INPUT DATA Block Start
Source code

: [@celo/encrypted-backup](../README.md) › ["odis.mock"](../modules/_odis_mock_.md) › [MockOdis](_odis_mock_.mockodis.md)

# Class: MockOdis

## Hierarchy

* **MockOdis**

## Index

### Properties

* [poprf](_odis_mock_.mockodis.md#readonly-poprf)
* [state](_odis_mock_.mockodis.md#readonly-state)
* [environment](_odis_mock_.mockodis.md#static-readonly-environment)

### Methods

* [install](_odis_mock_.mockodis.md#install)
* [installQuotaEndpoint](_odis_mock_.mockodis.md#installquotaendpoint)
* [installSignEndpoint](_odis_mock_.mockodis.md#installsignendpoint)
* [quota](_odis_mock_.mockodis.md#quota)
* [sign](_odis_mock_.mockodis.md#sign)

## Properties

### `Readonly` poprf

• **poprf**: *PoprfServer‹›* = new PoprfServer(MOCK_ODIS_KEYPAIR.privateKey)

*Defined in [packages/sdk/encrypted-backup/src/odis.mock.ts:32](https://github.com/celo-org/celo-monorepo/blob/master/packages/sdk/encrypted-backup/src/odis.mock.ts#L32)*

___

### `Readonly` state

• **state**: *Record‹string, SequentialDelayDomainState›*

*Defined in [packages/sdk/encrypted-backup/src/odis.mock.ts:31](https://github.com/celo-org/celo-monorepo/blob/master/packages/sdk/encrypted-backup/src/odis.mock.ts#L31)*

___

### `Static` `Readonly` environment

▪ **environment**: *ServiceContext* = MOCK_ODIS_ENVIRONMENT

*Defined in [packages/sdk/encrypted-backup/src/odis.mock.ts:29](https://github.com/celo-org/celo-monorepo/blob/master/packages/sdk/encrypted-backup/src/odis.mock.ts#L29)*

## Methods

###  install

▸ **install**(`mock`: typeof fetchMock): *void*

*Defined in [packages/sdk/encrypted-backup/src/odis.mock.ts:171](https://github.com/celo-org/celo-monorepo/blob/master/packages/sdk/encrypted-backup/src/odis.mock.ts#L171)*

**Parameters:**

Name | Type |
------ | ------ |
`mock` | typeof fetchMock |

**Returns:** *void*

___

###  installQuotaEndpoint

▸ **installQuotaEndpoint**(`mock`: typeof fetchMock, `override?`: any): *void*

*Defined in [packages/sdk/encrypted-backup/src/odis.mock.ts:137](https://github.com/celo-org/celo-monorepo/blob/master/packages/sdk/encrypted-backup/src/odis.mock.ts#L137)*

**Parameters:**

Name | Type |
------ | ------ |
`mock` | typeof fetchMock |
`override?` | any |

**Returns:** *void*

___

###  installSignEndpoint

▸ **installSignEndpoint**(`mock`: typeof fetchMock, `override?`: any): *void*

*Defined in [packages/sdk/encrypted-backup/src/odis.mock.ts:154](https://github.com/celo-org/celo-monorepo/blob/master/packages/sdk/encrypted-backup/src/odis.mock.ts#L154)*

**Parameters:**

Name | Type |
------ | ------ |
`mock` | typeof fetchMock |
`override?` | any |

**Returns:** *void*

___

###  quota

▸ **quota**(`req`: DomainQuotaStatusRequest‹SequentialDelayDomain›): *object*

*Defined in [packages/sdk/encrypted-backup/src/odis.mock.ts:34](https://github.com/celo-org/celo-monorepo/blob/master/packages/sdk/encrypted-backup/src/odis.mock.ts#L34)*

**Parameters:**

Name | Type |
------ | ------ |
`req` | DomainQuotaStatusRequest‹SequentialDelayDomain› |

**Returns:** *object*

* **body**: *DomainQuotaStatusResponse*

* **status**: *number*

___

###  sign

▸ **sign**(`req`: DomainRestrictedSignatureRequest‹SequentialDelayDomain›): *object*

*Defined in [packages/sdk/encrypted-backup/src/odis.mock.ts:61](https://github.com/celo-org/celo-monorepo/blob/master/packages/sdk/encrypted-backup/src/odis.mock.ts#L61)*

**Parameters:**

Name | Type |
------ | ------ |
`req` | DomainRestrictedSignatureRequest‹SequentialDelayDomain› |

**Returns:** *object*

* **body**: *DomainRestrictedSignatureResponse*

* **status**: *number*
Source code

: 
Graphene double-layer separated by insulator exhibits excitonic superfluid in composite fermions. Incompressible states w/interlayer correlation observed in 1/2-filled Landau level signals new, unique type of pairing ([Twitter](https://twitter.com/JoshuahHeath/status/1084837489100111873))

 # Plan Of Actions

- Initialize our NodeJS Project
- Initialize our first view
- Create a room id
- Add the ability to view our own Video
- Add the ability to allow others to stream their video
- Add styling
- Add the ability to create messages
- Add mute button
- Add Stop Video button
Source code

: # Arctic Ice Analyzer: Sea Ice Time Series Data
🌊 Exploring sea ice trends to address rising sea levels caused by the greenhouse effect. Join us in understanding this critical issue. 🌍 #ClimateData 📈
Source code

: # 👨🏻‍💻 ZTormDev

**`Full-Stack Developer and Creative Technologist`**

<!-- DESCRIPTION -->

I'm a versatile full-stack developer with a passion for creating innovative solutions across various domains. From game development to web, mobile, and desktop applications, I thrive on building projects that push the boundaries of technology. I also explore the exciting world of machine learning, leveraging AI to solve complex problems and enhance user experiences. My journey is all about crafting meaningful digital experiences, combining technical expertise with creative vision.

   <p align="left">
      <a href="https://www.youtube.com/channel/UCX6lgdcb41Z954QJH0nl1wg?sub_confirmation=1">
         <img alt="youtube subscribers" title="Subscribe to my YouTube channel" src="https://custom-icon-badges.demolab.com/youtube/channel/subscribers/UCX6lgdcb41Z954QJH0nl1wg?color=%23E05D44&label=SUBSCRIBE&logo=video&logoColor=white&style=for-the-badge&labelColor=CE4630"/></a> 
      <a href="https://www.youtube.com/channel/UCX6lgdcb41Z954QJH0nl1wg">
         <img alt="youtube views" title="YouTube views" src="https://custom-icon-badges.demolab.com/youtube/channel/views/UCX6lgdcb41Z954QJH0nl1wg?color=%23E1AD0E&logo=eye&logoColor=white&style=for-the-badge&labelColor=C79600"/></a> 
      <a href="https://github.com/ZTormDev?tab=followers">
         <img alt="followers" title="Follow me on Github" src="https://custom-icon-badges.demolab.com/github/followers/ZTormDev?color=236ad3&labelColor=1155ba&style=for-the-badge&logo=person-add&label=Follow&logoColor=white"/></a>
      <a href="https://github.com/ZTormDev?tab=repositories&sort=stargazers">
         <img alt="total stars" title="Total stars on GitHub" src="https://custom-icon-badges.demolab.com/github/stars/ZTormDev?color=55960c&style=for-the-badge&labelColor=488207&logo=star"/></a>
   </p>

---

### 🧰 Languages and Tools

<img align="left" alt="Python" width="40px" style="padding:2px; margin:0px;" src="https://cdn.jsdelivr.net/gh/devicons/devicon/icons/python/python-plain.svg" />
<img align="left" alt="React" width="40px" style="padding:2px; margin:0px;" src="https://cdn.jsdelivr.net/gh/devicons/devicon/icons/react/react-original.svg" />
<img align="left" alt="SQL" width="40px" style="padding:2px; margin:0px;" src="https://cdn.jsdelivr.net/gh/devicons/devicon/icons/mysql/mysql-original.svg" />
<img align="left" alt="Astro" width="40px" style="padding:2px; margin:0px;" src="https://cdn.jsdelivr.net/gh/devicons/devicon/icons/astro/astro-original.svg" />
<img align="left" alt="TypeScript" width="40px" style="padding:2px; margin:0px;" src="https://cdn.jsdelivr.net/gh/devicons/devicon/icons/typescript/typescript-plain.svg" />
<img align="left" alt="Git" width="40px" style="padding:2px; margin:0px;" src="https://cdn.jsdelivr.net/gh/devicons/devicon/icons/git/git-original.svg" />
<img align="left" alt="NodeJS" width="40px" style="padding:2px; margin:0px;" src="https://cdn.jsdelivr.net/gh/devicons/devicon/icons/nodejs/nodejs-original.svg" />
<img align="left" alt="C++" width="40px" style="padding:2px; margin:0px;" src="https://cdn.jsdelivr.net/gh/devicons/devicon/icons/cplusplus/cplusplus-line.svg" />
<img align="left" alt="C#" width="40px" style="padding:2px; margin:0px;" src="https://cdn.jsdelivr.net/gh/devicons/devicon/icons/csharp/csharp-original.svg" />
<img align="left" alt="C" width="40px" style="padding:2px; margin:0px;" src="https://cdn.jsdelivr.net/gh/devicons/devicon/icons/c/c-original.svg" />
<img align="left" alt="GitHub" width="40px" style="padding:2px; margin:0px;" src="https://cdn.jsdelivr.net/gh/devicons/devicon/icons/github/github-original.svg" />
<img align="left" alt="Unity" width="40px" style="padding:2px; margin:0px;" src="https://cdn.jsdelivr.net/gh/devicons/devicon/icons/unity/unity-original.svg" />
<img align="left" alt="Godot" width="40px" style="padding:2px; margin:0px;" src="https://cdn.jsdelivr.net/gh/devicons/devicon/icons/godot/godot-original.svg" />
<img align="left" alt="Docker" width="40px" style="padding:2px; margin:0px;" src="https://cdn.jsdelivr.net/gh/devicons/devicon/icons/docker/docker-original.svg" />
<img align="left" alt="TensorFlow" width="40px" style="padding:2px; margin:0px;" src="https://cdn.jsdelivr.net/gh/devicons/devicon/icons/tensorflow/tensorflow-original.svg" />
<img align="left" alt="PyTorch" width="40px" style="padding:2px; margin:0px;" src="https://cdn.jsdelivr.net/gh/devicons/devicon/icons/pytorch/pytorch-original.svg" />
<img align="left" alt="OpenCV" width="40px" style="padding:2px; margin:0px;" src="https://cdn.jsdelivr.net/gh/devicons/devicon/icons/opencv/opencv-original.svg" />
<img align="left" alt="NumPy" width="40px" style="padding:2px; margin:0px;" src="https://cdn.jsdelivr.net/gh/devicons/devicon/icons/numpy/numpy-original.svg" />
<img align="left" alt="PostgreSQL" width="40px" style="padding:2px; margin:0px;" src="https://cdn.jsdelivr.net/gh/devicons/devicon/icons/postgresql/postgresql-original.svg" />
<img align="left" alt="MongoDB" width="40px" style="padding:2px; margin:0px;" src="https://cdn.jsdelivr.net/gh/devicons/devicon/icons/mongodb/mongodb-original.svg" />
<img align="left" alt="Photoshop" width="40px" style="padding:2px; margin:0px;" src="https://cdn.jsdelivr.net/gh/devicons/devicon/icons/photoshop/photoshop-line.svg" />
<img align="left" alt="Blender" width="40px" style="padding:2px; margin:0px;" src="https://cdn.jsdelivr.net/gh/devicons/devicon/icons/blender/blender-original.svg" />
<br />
INPUT DATA Block End
PROBLEM STATEMENT: Wherever the word "poprf" appears in the listing above, copy that line.

RESULT BELOW:
* [poprf](_odis_mock_.mockodis.md#readonly-poprf)
### `Readonly` poprf
• **poprf**: *PoprfServer‹›* = new PoprfServer(MOCK_ODIS_KEYPAIR.privateKey)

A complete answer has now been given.